→ **What to produce**:
What is needed is an exact copy of the lines in the listing below, from the one with "#### Verbraucherstreitbeilegung/Universalschlichtungsstelle" up to and including the one with "Diese Webseite ist", with no other lines.

→ **Data**:
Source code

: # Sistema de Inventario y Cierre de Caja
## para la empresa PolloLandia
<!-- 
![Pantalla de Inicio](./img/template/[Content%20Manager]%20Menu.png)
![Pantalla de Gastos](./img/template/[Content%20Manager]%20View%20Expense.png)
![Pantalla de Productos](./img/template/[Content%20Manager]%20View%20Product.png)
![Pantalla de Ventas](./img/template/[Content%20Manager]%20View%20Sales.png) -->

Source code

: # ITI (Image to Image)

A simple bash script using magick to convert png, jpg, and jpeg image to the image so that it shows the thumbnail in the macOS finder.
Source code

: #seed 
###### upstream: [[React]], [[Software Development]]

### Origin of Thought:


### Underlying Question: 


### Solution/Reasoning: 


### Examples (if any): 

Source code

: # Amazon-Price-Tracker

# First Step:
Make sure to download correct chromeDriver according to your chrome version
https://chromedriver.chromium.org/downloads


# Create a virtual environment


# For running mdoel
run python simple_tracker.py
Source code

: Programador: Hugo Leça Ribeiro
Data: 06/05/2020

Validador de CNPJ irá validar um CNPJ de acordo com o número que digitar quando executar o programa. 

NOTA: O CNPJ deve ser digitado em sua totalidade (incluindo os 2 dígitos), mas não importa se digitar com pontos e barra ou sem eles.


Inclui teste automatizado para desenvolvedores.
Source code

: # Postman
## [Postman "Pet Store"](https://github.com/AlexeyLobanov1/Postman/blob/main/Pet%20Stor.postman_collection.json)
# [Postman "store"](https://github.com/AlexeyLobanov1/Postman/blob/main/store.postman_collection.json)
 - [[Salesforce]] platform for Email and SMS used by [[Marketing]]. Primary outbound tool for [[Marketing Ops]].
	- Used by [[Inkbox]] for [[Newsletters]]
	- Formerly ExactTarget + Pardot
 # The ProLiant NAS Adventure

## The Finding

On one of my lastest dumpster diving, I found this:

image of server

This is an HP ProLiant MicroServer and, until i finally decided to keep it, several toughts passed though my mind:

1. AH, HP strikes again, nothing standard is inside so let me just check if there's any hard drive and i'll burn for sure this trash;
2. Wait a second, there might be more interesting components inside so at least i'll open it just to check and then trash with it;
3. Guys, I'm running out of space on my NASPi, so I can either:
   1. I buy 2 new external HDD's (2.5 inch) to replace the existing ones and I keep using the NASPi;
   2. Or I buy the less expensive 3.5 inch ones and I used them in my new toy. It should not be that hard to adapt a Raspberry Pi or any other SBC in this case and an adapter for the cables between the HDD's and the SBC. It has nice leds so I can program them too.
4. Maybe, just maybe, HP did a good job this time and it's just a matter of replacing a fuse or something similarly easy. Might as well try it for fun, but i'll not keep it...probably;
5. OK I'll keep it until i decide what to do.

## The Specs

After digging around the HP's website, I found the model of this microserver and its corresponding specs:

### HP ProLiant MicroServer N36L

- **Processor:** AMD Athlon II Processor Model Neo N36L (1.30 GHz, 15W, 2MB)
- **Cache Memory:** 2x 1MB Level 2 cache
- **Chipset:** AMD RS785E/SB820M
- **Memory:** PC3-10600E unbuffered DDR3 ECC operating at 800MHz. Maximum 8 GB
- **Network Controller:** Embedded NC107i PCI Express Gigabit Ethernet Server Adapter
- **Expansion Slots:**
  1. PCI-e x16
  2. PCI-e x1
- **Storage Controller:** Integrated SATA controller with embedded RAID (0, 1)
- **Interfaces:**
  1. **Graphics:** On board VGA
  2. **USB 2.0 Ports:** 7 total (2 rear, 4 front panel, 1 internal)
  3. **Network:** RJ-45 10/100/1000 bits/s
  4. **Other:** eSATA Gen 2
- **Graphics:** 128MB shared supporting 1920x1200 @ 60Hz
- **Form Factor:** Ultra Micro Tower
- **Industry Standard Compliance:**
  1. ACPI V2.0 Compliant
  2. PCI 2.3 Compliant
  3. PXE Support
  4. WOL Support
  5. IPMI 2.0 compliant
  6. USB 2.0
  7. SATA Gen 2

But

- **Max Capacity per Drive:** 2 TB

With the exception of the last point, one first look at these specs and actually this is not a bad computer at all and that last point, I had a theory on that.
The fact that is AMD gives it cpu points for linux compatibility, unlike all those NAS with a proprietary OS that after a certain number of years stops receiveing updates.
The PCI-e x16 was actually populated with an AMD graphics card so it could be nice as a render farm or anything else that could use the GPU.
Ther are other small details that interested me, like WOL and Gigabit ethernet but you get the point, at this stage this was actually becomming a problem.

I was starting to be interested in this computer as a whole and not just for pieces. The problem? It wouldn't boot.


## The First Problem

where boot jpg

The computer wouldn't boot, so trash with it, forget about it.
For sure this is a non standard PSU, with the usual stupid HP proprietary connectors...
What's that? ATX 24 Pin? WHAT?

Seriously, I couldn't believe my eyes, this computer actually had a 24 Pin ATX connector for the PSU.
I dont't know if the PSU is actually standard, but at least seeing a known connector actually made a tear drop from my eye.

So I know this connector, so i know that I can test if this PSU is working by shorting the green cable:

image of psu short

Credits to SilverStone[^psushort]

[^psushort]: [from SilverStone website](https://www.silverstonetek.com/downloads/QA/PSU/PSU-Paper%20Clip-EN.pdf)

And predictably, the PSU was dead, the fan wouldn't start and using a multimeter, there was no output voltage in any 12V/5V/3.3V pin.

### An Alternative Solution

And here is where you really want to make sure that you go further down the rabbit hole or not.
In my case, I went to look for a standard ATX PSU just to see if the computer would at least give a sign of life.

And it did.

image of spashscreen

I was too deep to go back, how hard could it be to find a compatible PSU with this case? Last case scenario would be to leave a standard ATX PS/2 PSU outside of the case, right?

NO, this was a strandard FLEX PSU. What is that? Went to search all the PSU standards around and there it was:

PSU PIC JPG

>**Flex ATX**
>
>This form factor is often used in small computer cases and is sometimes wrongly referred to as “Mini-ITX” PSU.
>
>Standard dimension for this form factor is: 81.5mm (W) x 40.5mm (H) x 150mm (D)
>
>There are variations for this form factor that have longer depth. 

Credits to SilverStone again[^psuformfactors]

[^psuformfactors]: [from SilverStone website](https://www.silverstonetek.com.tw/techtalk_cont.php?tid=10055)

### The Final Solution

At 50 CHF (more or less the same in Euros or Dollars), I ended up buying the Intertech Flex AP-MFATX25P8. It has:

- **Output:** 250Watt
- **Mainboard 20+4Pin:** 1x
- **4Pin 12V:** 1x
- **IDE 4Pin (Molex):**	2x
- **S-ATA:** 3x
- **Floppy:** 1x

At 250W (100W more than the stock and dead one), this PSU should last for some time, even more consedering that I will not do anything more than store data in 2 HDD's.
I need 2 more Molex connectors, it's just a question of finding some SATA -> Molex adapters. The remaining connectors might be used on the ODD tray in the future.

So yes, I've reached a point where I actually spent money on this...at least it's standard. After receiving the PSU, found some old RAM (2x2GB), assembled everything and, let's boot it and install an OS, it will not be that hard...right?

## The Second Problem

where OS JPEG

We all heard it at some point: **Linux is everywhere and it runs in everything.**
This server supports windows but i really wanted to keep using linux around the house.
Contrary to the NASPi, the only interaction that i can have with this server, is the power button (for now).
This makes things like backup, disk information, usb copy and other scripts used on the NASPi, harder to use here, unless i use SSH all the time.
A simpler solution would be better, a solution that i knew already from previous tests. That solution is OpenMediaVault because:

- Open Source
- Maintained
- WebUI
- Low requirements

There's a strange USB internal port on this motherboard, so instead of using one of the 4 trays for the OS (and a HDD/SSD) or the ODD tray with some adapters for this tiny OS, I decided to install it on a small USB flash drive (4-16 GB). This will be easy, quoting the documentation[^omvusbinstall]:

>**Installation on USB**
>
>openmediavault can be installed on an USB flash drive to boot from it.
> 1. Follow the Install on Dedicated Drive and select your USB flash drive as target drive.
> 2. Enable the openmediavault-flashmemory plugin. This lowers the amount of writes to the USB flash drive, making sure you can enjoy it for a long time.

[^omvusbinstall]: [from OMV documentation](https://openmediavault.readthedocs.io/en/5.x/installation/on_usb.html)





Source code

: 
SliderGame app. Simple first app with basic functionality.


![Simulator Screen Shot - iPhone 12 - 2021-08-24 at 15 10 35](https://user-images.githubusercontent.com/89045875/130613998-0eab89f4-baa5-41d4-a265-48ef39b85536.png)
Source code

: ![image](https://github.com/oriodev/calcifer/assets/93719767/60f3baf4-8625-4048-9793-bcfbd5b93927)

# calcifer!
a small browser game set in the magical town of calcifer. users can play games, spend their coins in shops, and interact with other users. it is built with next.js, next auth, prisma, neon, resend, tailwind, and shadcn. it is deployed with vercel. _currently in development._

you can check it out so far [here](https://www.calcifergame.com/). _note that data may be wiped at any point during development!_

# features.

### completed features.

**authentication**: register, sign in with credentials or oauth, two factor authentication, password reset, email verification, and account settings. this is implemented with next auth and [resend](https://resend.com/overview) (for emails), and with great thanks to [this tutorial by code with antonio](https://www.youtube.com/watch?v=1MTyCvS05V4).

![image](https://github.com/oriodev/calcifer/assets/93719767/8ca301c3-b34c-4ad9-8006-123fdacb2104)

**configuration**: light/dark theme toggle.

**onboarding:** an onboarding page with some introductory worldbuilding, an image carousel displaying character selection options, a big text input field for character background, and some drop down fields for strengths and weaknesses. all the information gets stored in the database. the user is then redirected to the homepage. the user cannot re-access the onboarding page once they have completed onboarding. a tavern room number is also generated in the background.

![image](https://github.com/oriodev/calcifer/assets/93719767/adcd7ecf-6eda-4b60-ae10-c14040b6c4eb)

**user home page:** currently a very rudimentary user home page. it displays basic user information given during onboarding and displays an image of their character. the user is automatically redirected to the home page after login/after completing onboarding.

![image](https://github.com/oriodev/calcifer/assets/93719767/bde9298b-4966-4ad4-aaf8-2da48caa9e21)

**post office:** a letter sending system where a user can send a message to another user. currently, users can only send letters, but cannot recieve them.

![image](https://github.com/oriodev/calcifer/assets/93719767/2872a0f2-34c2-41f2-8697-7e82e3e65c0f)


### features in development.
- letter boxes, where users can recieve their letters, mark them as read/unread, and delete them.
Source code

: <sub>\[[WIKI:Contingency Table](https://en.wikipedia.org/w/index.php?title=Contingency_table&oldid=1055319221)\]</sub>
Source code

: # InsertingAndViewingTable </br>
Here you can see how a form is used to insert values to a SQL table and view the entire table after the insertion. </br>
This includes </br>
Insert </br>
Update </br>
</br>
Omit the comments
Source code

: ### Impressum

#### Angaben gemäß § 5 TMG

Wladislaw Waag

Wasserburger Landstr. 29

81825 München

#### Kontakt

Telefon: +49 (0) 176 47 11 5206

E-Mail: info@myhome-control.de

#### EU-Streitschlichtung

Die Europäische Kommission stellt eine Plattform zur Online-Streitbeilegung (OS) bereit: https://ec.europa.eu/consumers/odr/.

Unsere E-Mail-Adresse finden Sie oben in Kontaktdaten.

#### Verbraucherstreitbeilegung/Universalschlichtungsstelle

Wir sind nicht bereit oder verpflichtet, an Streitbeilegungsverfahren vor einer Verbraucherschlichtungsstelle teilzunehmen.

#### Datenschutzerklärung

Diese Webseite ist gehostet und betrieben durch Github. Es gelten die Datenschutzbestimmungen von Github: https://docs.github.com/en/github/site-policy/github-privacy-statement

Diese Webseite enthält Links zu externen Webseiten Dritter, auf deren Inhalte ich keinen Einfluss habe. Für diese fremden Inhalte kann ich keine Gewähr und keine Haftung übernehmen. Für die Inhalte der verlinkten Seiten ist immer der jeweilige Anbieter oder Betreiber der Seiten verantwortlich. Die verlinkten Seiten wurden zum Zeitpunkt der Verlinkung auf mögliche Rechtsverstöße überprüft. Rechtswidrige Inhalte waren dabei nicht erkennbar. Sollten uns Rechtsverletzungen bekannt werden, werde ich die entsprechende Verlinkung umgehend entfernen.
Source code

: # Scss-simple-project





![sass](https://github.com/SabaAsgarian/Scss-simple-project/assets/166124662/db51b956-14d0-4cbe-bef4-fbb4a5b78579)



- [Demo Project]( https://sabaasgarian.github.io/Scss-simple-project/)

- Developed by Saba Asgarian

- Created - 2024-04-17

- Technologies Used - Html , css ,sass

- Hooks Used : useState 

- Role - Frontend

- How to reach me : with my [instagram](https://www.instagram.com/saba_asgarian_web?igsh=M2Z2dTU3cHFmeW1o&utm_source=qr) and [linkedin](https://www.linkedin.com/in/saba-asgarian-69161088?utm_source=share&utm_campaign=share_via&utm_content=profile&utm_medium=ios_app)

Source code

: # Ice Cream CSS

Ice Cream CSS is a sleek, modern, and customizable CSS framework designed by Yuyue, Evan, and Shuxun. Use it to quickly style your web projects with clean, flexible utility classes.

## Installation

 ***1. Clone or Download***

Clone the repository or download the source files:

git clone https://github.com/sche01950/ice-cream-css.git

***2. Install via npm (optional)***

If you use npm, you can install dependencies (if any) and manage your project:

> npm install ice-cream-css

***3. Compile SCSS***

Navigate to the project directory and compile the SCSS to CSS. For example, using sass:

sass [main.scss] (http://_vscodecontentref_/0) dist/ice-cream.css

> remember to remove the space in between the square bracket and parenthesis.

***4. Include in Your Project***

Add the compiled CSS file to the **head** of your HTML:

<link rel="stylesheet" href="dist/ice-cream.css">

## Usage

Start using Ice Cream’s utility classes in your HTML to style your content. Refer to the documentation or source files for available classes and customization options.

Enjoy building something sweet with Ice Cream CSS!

→ **Solved exercise**:
#### Verbraucherstreitbeilegung/Universalschlichtungsstelle

Wir sind nicht bereit oder verpflichtet, an Streitbeilegungsverfahren vor einer Verbraucherschlichtungsstelle teilzunehmen.

#### Datenschutzerklärung

Diese Webseite ist gehostet und betrieben durch Github. Es gelten die Datenschutzbestimmungen von Github: https://docs.github.com/en/github/site-policy/github-privacy-statement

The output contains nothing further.